BEGIN
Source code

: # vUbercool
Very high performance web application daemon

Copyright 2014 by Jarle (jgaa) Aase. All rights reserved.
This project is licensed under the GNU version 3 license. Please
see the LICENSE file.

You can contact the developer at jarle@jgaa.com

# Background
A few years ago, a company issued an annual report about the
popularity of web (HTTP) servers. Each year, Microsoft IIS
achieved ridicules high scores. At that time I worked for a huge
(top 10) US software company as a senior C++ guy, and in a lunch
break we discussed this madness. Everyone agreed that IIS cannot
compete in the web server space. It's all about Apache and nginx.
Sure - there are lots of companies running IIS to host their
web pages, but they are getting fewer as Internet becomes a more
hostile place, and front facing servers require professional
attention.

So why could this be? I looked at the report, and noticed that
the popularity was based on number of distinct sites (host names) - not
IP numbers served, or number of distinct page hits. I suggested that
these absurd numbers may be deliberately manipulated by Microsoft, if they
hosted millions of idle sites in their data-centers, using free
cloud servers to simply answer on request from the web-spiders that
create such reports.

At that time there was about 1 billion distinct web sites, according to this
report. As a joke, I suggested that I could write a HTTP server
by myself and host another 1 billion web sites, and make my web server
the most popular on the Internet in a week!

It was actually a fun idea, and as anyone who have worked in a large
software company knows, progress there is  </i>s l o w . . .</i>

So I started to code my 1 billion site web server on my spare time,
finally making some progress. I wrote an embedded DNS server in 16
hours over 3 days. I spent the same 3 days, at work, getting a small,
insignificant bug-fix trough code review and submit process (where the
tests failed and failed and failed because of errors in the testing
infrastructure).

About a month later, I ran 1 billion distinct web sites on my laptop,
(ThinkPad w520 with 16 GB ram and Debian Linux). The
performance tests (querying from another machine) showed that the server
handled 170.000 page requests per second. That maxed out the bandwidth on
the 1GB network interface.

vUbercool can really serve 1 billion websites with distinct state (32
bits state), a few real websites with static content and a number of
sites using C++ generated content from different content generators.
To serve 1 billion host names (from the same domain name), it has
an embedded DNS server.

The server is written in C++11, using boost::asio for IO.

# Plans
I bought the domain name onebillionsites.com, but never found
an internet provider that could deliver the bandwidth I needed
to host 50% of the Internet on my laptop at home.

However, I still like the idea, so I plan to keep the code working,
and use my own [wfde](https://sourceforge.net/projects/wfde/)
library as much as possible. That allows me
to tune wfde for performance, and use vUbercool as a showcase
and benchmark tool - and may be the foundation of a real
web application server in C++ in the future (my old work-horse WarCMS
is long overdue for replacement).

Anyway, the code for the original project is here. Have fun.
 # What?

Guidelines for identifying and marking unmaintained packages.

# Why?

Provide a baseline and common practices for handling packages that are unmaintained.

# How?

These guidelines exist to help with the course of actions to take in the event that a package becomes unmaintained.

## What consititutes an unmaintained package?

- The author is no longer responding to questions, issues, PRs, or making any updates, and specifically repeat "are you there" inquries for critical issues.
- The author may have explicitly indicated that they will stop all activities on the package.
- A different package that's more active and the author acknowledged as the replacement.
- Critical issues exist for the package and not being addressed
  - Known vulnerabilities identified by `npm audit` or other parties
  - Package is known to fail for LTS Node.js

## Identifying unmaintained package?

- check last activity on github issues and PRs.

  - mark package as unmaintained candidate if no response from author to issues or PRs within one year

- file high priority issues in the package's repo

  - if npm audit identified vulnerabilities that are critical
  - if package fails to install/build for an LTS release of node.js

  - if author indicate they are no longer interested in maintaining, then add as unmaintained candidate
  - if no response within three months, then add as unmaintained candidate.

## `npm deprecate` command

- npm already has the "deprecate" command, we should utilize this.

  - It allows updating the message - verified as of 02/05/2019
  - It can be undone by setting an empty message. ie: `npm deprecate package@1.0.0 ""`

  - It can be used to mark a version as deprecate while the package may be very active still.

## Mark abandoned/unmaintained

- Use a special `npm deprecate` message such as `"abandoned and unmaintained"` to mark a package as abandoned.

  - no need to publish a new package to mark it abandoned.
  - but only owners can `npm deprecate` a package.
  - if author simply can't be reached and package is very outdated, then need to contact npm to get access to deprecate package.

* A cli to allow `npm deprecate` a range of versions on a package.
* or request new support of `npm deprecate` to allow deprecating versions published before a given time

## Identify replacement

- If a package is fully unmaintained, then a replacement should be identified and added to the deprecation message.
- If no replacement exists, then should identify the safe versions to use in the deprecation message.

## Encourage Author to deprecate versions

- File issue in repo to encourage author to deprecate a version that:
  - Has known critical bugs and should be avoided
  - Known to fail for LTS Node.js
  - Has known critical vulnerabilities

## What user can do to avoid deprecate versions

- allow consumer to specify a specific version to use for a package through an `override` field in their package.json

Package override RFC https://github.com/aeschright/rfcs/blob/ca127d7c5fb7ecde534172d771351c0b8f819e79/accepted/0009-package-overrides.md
END
## DESCRIPTION OF THE TASK
Restate the entries above, keeping every word intact.

## OUTPUT FOR THIS TASK
Source code

: # vUbercool
Very high performance web application daemon

Copyright 2014 by Jarle (jgaa) Aase. All rights reserved.
This project is licensed under the GNU version 3 license. Please
see the LICENSE file.

You can contact the developer at jarle@jgaa.com

# Background
A few years ago, a company issued an annual report about the
popularity of web (HTTP) servers. Each year, Microsoft IIS
achieved ridicules high scores. At that time I worked for a huge
(top 10) US software company as a senior C++ guy, and in a lunch
break we discussed this madness. Everyone agreed that IIS cannot
compete in the web server space. It's all about Apache and nginx.
Sure - there are lots of companies running IIS to host their
web pages, but they are getting fewer as Internet becomes a more
hostile place, and front facing servers require professional
attention.

So why could this be? I looked at the report, and noticed that
the popularity was based on number of distinct sites (host names) - not
IP numbers served, or number of distinct page hits. I suggested that
these absurd numbers may be deliberately manipulated by Microsoft, if they
hosted millions of idle sites in their data-centers, using free
cloud servers to simply answer on request from the web-spiders that
create such reports.

At that time there was about 1 billion distinct web sites, according to this
report. As a joke, I suggested that I could write a HTTP server
by myself and host another 1 billion web sites, and make my web server
the most popular on the Internet in a week!

It was actually a fun idea, and as anyone who have worked in a large
software company knows, progress there is  </i>s l o w . . .</i>

So I started to code my 1 billion site web server on my spare time,
finally making some progress. I wrote an embedded DNS server in 16
hours over 3 days. I spent the same 3 days, at work, getting a small,
insignificant bug-fix trough code review and submit process (where the
tests failed and failed and failed because of errors in the testing
infrastructure).

About a month later, I ran 1 billion distinct web sites on my laptop,
(ThinkPad w520 with 16 GB ram and Debian Linux). The
performance tests (querying from another machine) showed that the server
handled 170.000 page requests per second. That maxed out the bandwidth on
the 1GB network interface.

vUbercool can really serve 1 billion websites with distinct state (32
bits state), a few real websites with static content and a number of
sites using C++ generated content from different content generators.
To serve 1 billion host names (from the same domain name), it has
an embedded DNS server.

The server is written in C++11, using boost::asio for IO.

# Plans
I bought the domain name onebillionsites.com, but never found
an internet provider that could deliver the bandwidth I needed
to host 50% of the Internet on my laptop at home.

However, I still like the idea, so I plan to keep the code working,
and use my own [wfde](https://sourceforge.net/projects/wfde/)
library as much as possible. That allows me
to tune wfde for performance, and use vUbercool as a showcase
and benchmark tool - and may be the foundation of a real
web application server in C++ in the future (my old work-horse WarCMS
is long overdue for replacement).

Anyway, the code for the original project is here. Have fun.
 # What?

Guidelines for identifying and marking unmaintained packages.

# Why?

Provide a baseline and common practices for handling packages that are unmaintained.

# How?

These guidelines exist to help with the course of actions to take in the event that a package becomes unmaintained.

## What consititutes an unmaintained package?

- The author is no longer responding to questions, issues, PRs, or making any updates, and specifically repeat "are you there" inquries for critical issues.
- The author may have explicitly indicated that they will stop all activities on the package.
- A different package that's more active and the author acknowledged as the replacement.
- Critical issues exist for the package and not being addressed
  - Known vulnerabilities identified by `npm audit` or other parties
  - Package is known to fail for LTS Node.js

## Identifying unmaintained package?

- check last activity on github issues and PRs.

  - mark package as unmaintained candidate if no response from author to issues or PRs within one year

- file high priority issues in the package's repo

  - if npm audit identified vulnerabilities that are critical
  - if package fails to install/build for an LTS release of node.js

  - if author indicate they are no longer interested in maintaining, then add as unmaintained candidate
  - if no response within three months, then add as unmaintained candidate.

## `npm deprecate` command

- npm already has the "deprecate" command, we should utilize this.

  - It allows updating the message - verified as of 02/05/2019
  - It can be undone by setting an empty message. ie: `npm deprecate package@1.0.0 ""`

  - It can be used to mark a version as deprecate while the package may be very active still.

## Mark abandoned/unmaintained

- Use a special `npm deprecate` message such as `"abandoned and unmaintained"` to mark a package as abandoned.

  - no need to publish a new package to mark it abandoned.
  - but only owners can `npm deprecate` a package.
  - if author simply can't be reached and package is very outdated, then need to contact npm to get access to deprecate package.

* A cli to allow `npm deprecate` a range of versions on a package.
* or request new support of `npm deprecate` to allow deprecating versions published before a given time

## Identify replacement

- If a package is fully unmaintained, then a replacement should be identified and added to the deprecation message.
- If no replacement exists, then should identify the safe versions to use in the deprecation message.

## Encourage Author to deprecate versions

- File issue in repo to encourage author to deprecate a version that:
  - Has known critical bugs and should be avoided
  - Known to fail for LTS Node.js
  - Has known critical vulnerabilities

## What user can do to avoid deprecate versions

- allow consumer to specify a specific version to use for a package through an `override` field in their package.json

Package override RFC https://github.com/aeschright/rfcs/blob/ca127d7c5fb7ecde534172d771351c0b8f819e79/accepted/0009-package-overrides.md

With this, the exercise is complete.